Ways to develop strategy around your non-permanent workforce.
By Madeline Laurano
With globalization, shifts in workforce demographics, and the shortage of critical skills, it is no surprise that organizations are rapidly embracing a more flexible workforce. In fact, nearly 27 percent of an average organization’s workforce is expected to be comprised of contingent labor by 2015. Although a flexible workforce can help organizations reduce costs, close talent gaps, and navigate change, developing a strategy around the use of contingent labor has become increasingly complex. In order to maximize the value of contingent labor and plan for future workforce needs, organizations must adopt a more systematic approach to the way they manage this critical talent pool.
Achieving these goals requires organizations to give their contingent workforce the same attention that they give their full-time employees. As a result, contingent labor is much less about enhancing staff augmentation or keeping track of staffing suppliers—and more about planning for the complexities of a network of independent contractors, consultants, and statement-of-work (SOW)-based projects and services.

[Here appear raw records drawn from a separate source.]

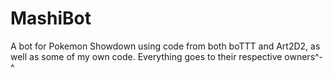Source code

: # MashiBot
A bot for Pokemon Showdown using code from both boTTT and Art2D2, as well as some of my own code. Everything goes to their respective owners^-^
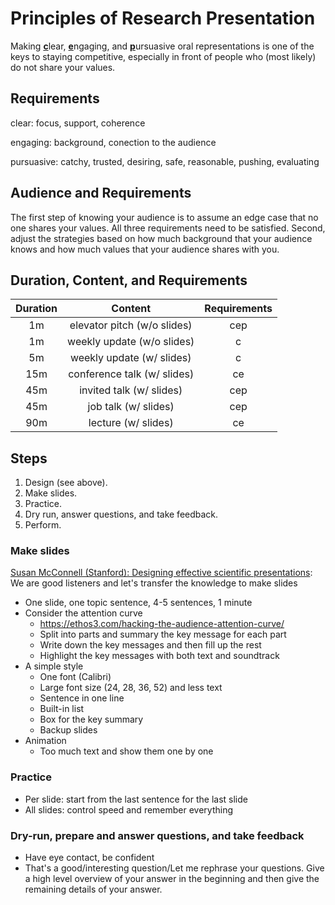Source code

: # Principles of Research Presentation

Making <u>__c__</u>lear, <u>__e__</u>ngaging, and <u>__p__</u>ursuasive oral
representations is one of the keys to staying competitive, especially in front
of people who (most likely) do not share your values.

## Requirements

clear: focus, support, coherence

engaging: background, conection to the audience

pursuasive: catchy, trusted, desiring, safe, reasonable, pushing, evaluating

## Audience and Requirements

The first step of knowing your audience is to assume an edge case that no one
shares your values. All three requirements need to be satisfied. Second, adjust
the strategies based on how much background that your audience knows and how
much values that your audience shares with you.

## Duration, Content, and Requirements 

| Duration | Content | Requirements |
|:--:|:---------------------------:|:----:|
| 1m | elevator pitch (w/o slides) | cep |
| 1m | weekly update (w/o slides)  | c |
| 5m | weekly update (w/ slides)   | c |
| 15m| conference talk (w/ slides) | ce |
| 45m| invited talk (w/ slides)    | cep |
| 45m| job talk (w/ slides)        | cep |
| 90m| lecture (w/ slides)         | ce |

## Steps

1. Design (see above). 
1. Make slides.
1. Practice.
1. Dry run, answer questions, and take feedback.
1. Perform.

### Make slides

[Susan McConnell (Stanford): Designing effective scientific
presentations](https://www.youtube.com/watch?v=Hp7Id3Yb9XQ): We are good
listeners and let's transfer the knowledge to make slides

- One slide, one topic sentence, 4-5 sentences, 1 minute
- Consider the attention curve
    * https://ethos3.com/hacking-the-audience-attention-curve/
    * Split into parts and summary the key message for each part
    * Write down the key messages and then fill up the rest
    * Highlight the key messages with both text and soundtrack
- A simple style
    * One font (Calibri)
    * Large font size (24, 28, 36, 52) and less text
    * Sentence in one line
    * Built-in list
    * Box for the key summary
    * Backup slides
- Animation
    * Too much text and show them one by one

### Practice

+ Per slide: start from the last sentence for the last slide
+ All slides: control speed and remember everything

### Dry-run, prepare and answer questions, and take feedback

- Have eye contact, be confident
- That's a good/interesting question/Let me rephrase your questions. Give a high
level overview of your answer in the beginning and then give the remaining
details of your answer.

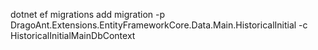 dotnet ef migrations add migration -p DragoAnt.Extensions.EntityFrameworkCore.Data.Main.HistoricalInitial -c HistoricalInitialMainDbContext
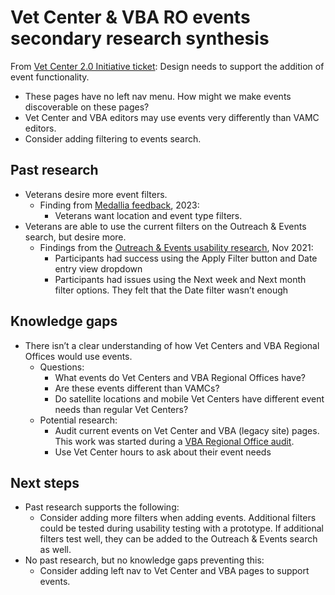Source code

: # Vet Center & VBA RO events secondary research synthesis

From [Vet Center 2.0 Initiative ticket](https://github.com/department-of-veterans-affairs/va.gov-cms/issues/17661): Design needs to support the addition of event functionality.
- These pages have no left nav menu. How might we make events discoverable on these pages?
- Vet Center and VBA editors may use events very differently than VAMC editors.
- Consider adding filtering to events search.

## Past research
- Veterans desire more event filters.
     - Finding from [Medallia feedback](https://github.com/department-of-veterans-affairs/va.gov-team/blob/master/products/outreach-events/research/2023-medallia-feedback/outreach-events-medallia-summary.png), 2023:
          - Veterans want location and event type filters.
- Veterans are able to use the current filters on the Outreach & Events search, but desire more.
     - Findings from the [Outreach & Events usability research](https://github.com/department-of-veterans-affairs/va.gov-team/blob/master/products/outreach-events/research/2021-filtering-recurring-events/research-findings.md), Nov 2021:
          - Participants had success using the Apply Filter button and Date entry view
dropdown
          - Participants had issues using the Next week and Next month filter options. They
felt that the Date filter wasn’t enough

## Knowledge gaps
- There isn’t a clear understanding of how Vet Centers and VBA Regional Offices would use
events.
     - Questions:
          - What events do Vet Centers and VBA Regional Offices have?
          - Are these events different than VAMCs?
          - Do satellite locations and mobile Vet Centers have different event needs than
regular Vet Centers?
     - Potential research:
         - Audit current events on Vet Center and VBA (legacy site) pages. This work was
started during a [VBA Regional Office audit](https://app.mural.co/t/departmentofveteransaffairs9999/m/vagov6717/1660588245137/17e30f1f578bfeb51b90c051e7f5124e57a835e5?sender=u01810f3edbfc878c08be5925).
         - Use Vet Center hours to ask about their event needs

## Next steps
- Past research supports the following:
     - Consider adding more filters when adding events. Additional filters could be tested
during usability testing with a prototype. If additional filters test well, they can be added
to the Outreach & Events search as well.
- No past research, but no knowledge gaps preventing this:
     - Consider adding left nav to Vet Center and VBA pages to support events.
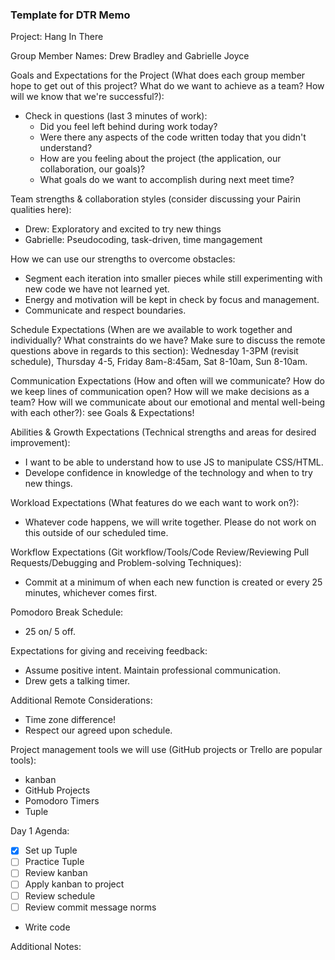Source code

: ### Template for DTR Memo

Project: Hang In There

Group Member Names: Drew Bradley and Gabrielle Joyce

Goals and Expectations for the Project (What does each group member hope to get out of this project? What do we want to achieve as a team? How will we know that we're successful?):
* Check in questions (last 3 minutes of work):
  * Did you feel left behind during work today?
  * Were there any aspects of the code written today that you didn't understand?
  * How are you feeling about the project (the application, our collaboration, our goals)?
  * What goals do we want to accomplish during next meet time? 
	
Team strengths & collaboration styles (consider discussing your Pairin qualities here):
* Drew: Exploratory and excited to try new things
* Gabrielle: Pseudocoding, task-driven, time mangagement

How we can use our strengths to overcome obstacles:
* Segment each iteration into smaller pieces while still experimenting with new code we have not learned yet.
* Energy and motivation will be kept in check by focus and management.
* Communicate and respect boundaries.

Schedule Expectations (When are we available to work together and individually? What constraints do we have? Make sure to discuss the remote questions above in regards to this section): Wednesday 1-3PM (revisit schedule), Thursday 4-5, Friday 8am-8:45am, Sat 8-10am, Sun 8-10am.


Communication Expectations (How and often will we communicate? How do we keep lines of communication open? How will we make decisions as a team? How will we communicate about our emotional and mental well-being with each other?): see Goals & Expectations!

Abilities & Growth Expectations (Technical strengths and areas for desired improvement): 
* I want to be able to understand how to use JS to manipulate CSS/HTML.
* Develope confidence in knowledge of the technology and when to try new things.

Workload Expectations (What features do we each want to work on?):
* Whatever code happens, we will write together. Please do not work on this outside of our scheduled time.

Workflow Expectations (Git workflow/Tools/Code Review/Reviewing Pull Requests/Debugging and Problem-solving Techniques): 
* Commit at a minimum of when each new function is created or every 25 minutes, whichever comes first.

Pomodoro Break Schedule:
* 25 on/ 5 off.

Expectations for giving and receiving feedback:
* Assume positive intent. Maintain professional communication.
* Drew gets a talking timer.

Additional Remote Considerations:
* Time zone difference! 
* Respect our agreed upon schedule.

Project management tools we will use (GitHub projects or Trello are popular tools):
* kanban
* GitHub Projects
* Pomodoro Timers
* Tuple

Day 1 Agenda: 
* [x] Set up Tuple
* [ ] Practice Tuple
* [ ] Review kanban
* [ ] Apply kanban to project
* [ ] Review schedule
* [ ] Review commit message norms

* Write code

Additional Notes:
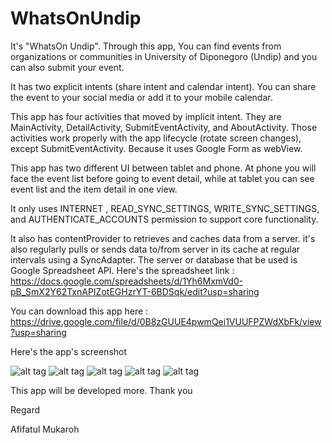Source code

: # WhatsOnUndip

It's "WhatsOn Undip". Through this app, You can find events from organizations or communities in University of Diponegoro (Undip) and you can also submit your event. 

It has two explicit intents (share intent and calendar intent). You can share the event to your social media or add it to your mobile calendar.

This app has four activities that moved by implicit intent. They are MainActivity, DetailActivity, SubmitEventActivity, and AboutActivity. Those activities work properly with the app lifecycle (rotate screen changes), except SubmitEventActivity. Because it uses Google Form as webView.

This app has two different UI between tablet and phone. At phone you will face the event list before going to event detail, while at tablet you can see event list and the item detail in one view.

It only uses INTERNET , READ_SYNC_SETTINGS, WRITE_SYNC_SETTINGS, and AUTHENTICATE_ACCOUNTS permission to support core functionality.

It also has contentProvider to retrieves and caches data from a server. 
it's also regularly pulls or sends data to/from server in its cache at regular intervals using a SyncAdapter. The server or database that be used is Google Spreadsheet API. Here's the spreadsheet link : https://docs.google.com/spreadsheets/d/1Yh6MxmVd0-pB_SmX2Y62TxnAPIZotEGHzrYT-6BDSqk/edit?usp=sharing

You can download this app here : https://drive.google.com/file/d/0B8zGUUE4pwmQei1VUUFPZWdXbFk/view?usp=sharing

Here's the app's screenshot

![alt tag](https://lh5.googleusercontent.com/-jSE3uoPruww/VUL2VhcsxxI/AAAAAAAADEA/KeVyPmFbzzc/w415-h553-no/11180361_1052138298133770_327356688_o.jpg)
![alt tag](https://lh5.googleusercontent.com/-wqm1INT1RAM/VUL2W9IGzdI/AAAAAAAADEQ/_uLYAa8-n6M/w415-h553-no/11188115_1052120728135527_1462547198_o.jpg)
![alt tag](https://lh5.googleusercontent.com/-r30-e1DXJEs/VUL2Wxbxc-I/AAAAAAAADEM/IsyEFxbo3RY/w415-h553-no/11196464_1052118448135755_1427274437_o.jpg)
![alt tag](https://lh5.googleusercontent.com/-UJ8Qm0A2vVo/VUL2ZwOCTSI/AAAAAAAADEg/6MsFRSmHnyU/w415-h553-no/11207904_1051597098187890_1146202266_o.jpg)
![alt tag](https://lh4.googleusercontent.com/-llQpPv9Ap_Y/VUL2Y09OJOI/AAAAAAAADEY/28U3Py2PE7M/w889-h553-no/Capture1.PNG)

This app will be developed more. Thank you

Regard

Afifatul Mukaroh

The marketplace has several approaches that can be leveraged based on organizational needs. Some key recommendations for managing a contingent workforce:
Engaging in a managed services program (MSP). When outsourcing contingent labor management, 40 percent of best-in-class organizations are turning to MSPs compared to 20 percent of all others (industry average and laggard organizations). MSPs manage all aspects of contingent labor and serve as the primary point of contact for suppliers, contractors, and managers. In some cases, they provide additional offerings such as vendor management systems, SOW management, and workforce management solutions. Just a few years ago, the greatest benefit of an MSP was lifting the administrative burden placed on HR and procurement departments. Today, the value of an MSP is more strategic. Aberdeen research found that organizations that invest in MSPs are also better able to plan for future labor needs, handle onboarding, and mitigate risks.
Embracing a blended workforce. Many organizations are looking beyond the long-standing boundaries that divide traditional employee talent acquisition from management of the contingent and free agent workforce talent supply. Companies are adopting a single-integrated framework for employee recruitment and contingent workforce supply chain management, yielding what is known as a blended workforce approach to talent strategy. In fact, nearly 50 percent of best-in-class organizations listed a blended workforce as a top priority for 2013.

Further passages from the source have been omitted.